Leventhal, Mullaney & Blinkoff, LLP, Roslyn, N.Y. (Steven G. Leventhal of counsel), for respondents.
WILLIAM F. MASTRO, J.P., LEONARD B. AUSTIN, JEFFREY A. COHEN, JOSEPH J. MALTESE, JJ.
DECISION & ORDER
ORDERED that the judgment is reversed insofar as appealed from, on the law, without costs or disbursements, those branches of the petition which were to review the determinations of the Incorporated Village of Manorhaven Board of Zoning Appeals denying the applications of the petitioner Ressa–Cibants for height and coverage area variances are granted to the extent that those determinations are annulled, and the matter is remitted to the Incorporated Village of Manorhaven Board of Zoning Appeals for new determinations of the applications of the petitioner Ressa–Cibants for height and coverage area variances.

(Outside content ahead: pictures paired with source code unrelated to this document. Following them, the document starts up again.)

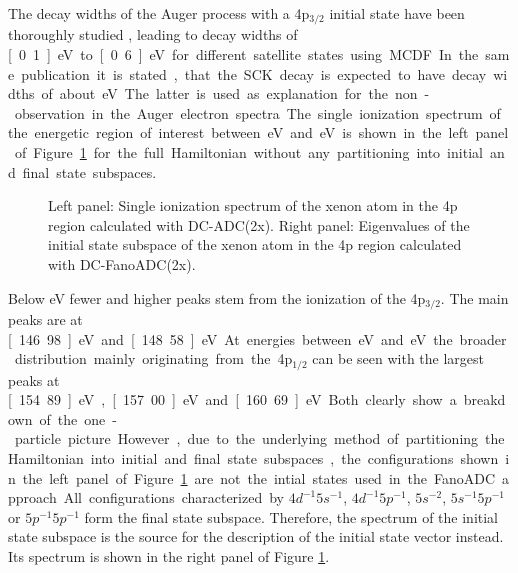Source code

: The decay widths of the Auger process with a 4p$_{3/2}$ initial state have
been thoroughly studied \cite{Heinaesmaeki04}, leading
to decay widths of \unit[0.1]{eV} to
\unit[0.6]{eV} for different satellite states using \ac{MCDF}. In the same publication
it is stated, that the \ac{SCK} decay is expected to have decay widths of
about \unit[10--100]{eV}. The latter is used as explanation for the non-observation
in the Auger electron spectra.


The single ionization spectrum of the energetic region of
interest between \unit[140]{eV} and \unit[170]{eV} is shown in the left panel of
Figure
\ref{figure:Xe4p_SIPs} for the full Hamiltonian without any partitioning
into initial and final state subspaces.

\begin{figure}[]
  \centering
  
  
  \caption{Left panel: Single ionization spectrum of the xenon atom in the 4p region
           calculated with DC-ADC(2x).
           Right panel: Eigenvalues of the initial state subspace of the
           xenon atom in the 4p region                                      
           calculated with DC-FanoADC(2x).}
  \label{figure:Xe4p_SIPs}
\end{figure}

Below \unit[150]{eV} fewer and higher peaks stem from the ionization of the
4p$_{3/2}$. The main peaks are at \unit[146.98]{eV} and \unit[148.58]{eV}.
At energies between \unit[150]{eV} and \unit[165]{eV} the broader
distribution mainly originating from the 4p$_{1/2}$ can be seen with the largest
peaks at \unit[154.89]{eV}, \unit[157.00]{eV} and \unit[160.69]{eV}. Both clearly
show a breakdown of the one-particle picture.

However, due to the underlying method of partitioning the Hamiltonian into
initial and final state subspaces, the configurations shown in the left panel of Figure
\ref{figure:Xe4p_SIPs} are not the intial states used in the FanoADC approach.
All configurations characterized by $4d^{-1}5s^{-1}$, $4d^{-1}5p^{-1}$,
$5s^{-2}$, $5s^{-1}5p^{-1}$ or $5p^{-1}5p^{-1}$ form the final state subspace.
Therefore, the spectrum of the initial state subspace is the source for
the description of the initial state vector instead. Its spectrum is shown in
the right panel of Figure \ref{figure:Xe4p_SIPs}.

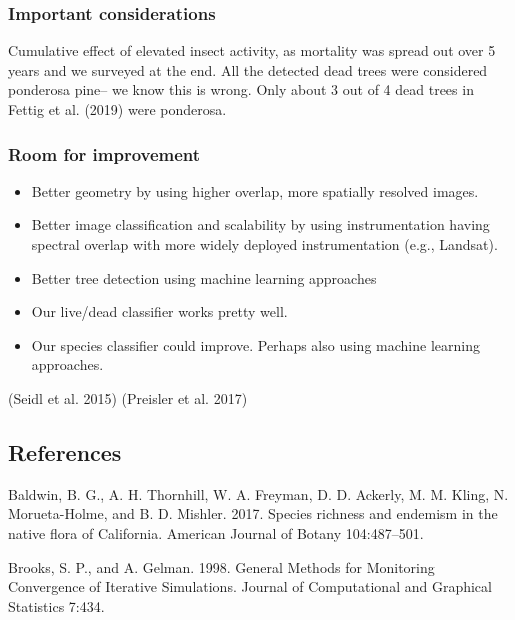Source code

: \documentclass[]{article}
\providecommand{\tightlist}{%
  \setlength{\itemsep}{0pt}\setlength{\parskip}{0pt}}
\begin{document}
\subsubsection{Important considerations}\label{important-considerations}

Cumulative effect of elevated insect activity, as mortality was spread
out over 5 years and we surveyed at the end. All the detected dead trees
were considered ponderosa pine-- we know this is wrong. Only about 3 out
of 4 dead trees in Fettig et al. (2019) were ponderosa.

\subsubsection{Room for improvement}\label{room-for-improvement}

\begin{itemize}
\tightlist
\item
  Better geometry by using higher overlap, more spatially resolved
  images.
\item
  Better image classification and scalability by using instrumentation
  having spectral overlap with more widely deployed instrumentation
  (e.g., Landsat).
\item
  Better tree detection using machine learning approaches
\item
  Our live/dead classifier works pretty well.
\item
  Our species classifier could improve. Perhaps also using machine
  learning approaches.
\end{itemize}

(Seidl et al. 2015) (Preisler et al. 2017)

\subsection*{References}\label{references}

\hypertarget{refs}{}
\hypertarget{ref-baldwin2017a}{}
Baldwin, B. G., A. H. Thornhill, W. A. Freyman, D. D. Ackerly, M. M.
Kling, N. Morueta-Holme, and B. D. Mishler. 2017. Species richness and
endemism in the native flora of California. American Journal of Botany
104:487--501.

\hypertarget{ref-brooks1998}{}
Brooks, S. P., and A. Gelman. 1998. General Methods for Monitoring
Convergence of Iterative Simulations. Journal of Computational and
Graphical Statistics 7:434.
\end{document}
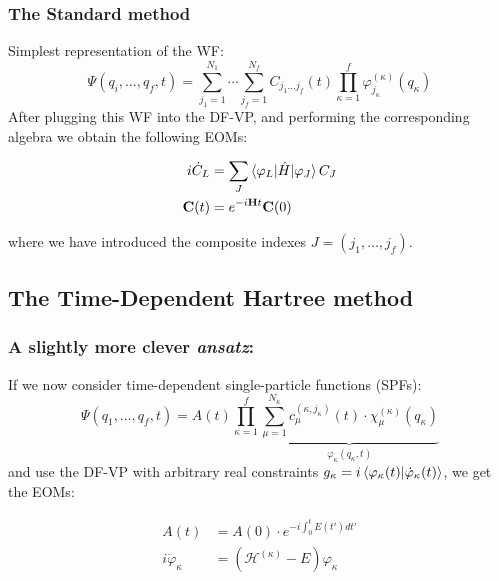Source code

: \documentclass{beamer}
\begin{document}
\begin{frame}
  \frametitle{The Standard method}
  Simplest representation of the WF\@: 
\begin{equation}
	\Psi(q_i,\ldots, q_f, t) = \sum_{j_1=1}^{N_1}\cdots\sum_{j_f=1}^{N_f} C_{j_1\ldots j_f}(t)\prod_{\kappa=1}^f\varphi^{(\kappa)}_{j_{\kappa}}(q_{\kappa})
	\label{stme}
\end{equation}
After plugging this WF into the DF-VP, and performing the corresponding algebra we obtain
the following EOMs:
\begin{block}{}
\begin{align}
\begin{split}
	i\dot{C}_L &= \sum_J \braket{\varphi_L|\hat{H}|\varphi_J}C_J \\
	\mathbf{C}(t) &= e^{-i\mathbf{H}t}\mathbf{C}(0)
\end{split}
\end{align}
\end{block}
where we have introduced the composite indexes \(J = (j_1,\ldots,j_f)\).

\end{frame}

\subsection{The Time-Dependent Hartree method}\label{tdh}

\begin{frame}
  \frametitle{A slightly more clever \emph{ansatz}:}
  \justifying{}
  If we now consider time-dependent single-particle functions (SPFs):
\begin{equation}
  \Psi(q_1,\ldots, q_f, t) = A(t)\prod^f_{\kappa=1}\underbrace{
	\sum_{\mu=1}^{N_{\kappa}}c_{\mu}^{(\kappa, j_{\kappa})}(t)\cdot \chi^{(\kappa)}_{\mu}(q_{\kappa})}_{\varphi_{\kappa}(q_{\kappa}, t)}
\end{equation}
and use the DF-VP with arbitrary real constraints \(g_{\kappa} = i\braket{\varphi_{\kappa}(t)|\dot{\varphi}_{\kappa}(t)}\), we get the EOMs:

\begin{block}{}
  \begin{equation}
    \begin{split}
      A(t) &= A(0) \cdot e^{-i\int_0^t E(t')dt'} \\
      i\dot{\varphi}_{\kappa} &= (\mathcal{H}^{(\kappa)} - E)\varphi_{\kappa}
    \end{split}
  \end{equation}
\end{block}
\end{frame}
\end{document}
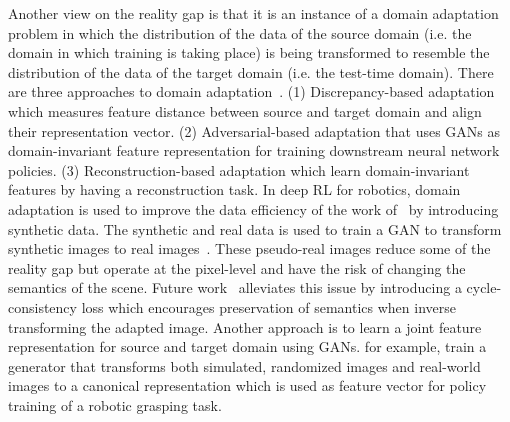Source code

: \documentclass[\home/main.tex]{subfiles}
\begin{document}
Another view on the reality gap is that it is an instance of a domain adaptation problem in which the distribution of the data of the source domain (i.e. the domain in which training is taking place) is being transformed to resemble the distribution of the data of the target domain (i.e. the test-time domain). There are three approaches to domain adaptation~\autocite{Zhao2020}. (1) Discrepancy-based adaptation which measures feature distance between source and target domain and align their representation vector. (2) Adversarial-based adaptation that uses \glspl{GAN} as domain-invariant feature representation for training downstream neural network policies. (3) Reconstruction-based adaptation which learn domain-invariant features by having a reconstruction task.
In deep RL for robotics, domain adaptation is used to improve the data efficiency of the work of~\autocite{Levine2016} by introducing synthetic data. The synthetic and real data is used to train a \gls{GAN} to transform synthetic images to real images~\autocite{bousmalis2018using}. These pseudo-real images reduce some of the reality gap but operate at the pixel-level and have the risk of changing the semantics of the scene. Future work~\autocite{rao2020rl} alleviates this issue by introducing a cycle-consistency loss which encourages preservation of semantics when inverse transforming the adapted image. Another approach is to learn a joint feature representation for source and target domain using \glspl{GAN}.\Textcite{james2019sim} for example, train a generator that transforms both simulated, randomized images and real-world images to a canonical representation which is used as feature vector for policy training of a robotic grasping task. 
\end{document}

The petitioner Grace Pangbourne agreed to sell a portion of her property to the petitioner Ressa–Cibants, a real estate development partnership, which owned property adjacent to Pangbourne's property. Ressa–Cibants intended to demolish the one-family dwelling on its property and replace it with two new two-family dwellings. In August 2015, Ressa–Cibants applied to the Incorporated Village of Manorhaven Board of Zoning Appeals (hereinafter the Board) for height and coverage area variances to allow the construction of the new houses, and Pangbourne applied for a right-side yard variance to allow her to maintain her existing two-family dwelling on a reduced lot. In three determinations, all dated December 11, 2015, the Board denied the applications. Thereafter, Pangbourne and Ressa–Cibants commenced this CPLR article 78 proceeding to review the determinations. In a judgment dated May 25, 2016, the Supreme Court denied those branches of the petition which were to annul the determinations denying Ressa–Cibants's applications for height and coverage area variances. The court granted that branch of the petition which was to annul the determination denying Pangbourne's application for a right-side yard variance and remitted the matter to the Board for the issuance of the right-side yard variance requested by Pangbourne. Pangbourne and Ressa–Cibants appeal.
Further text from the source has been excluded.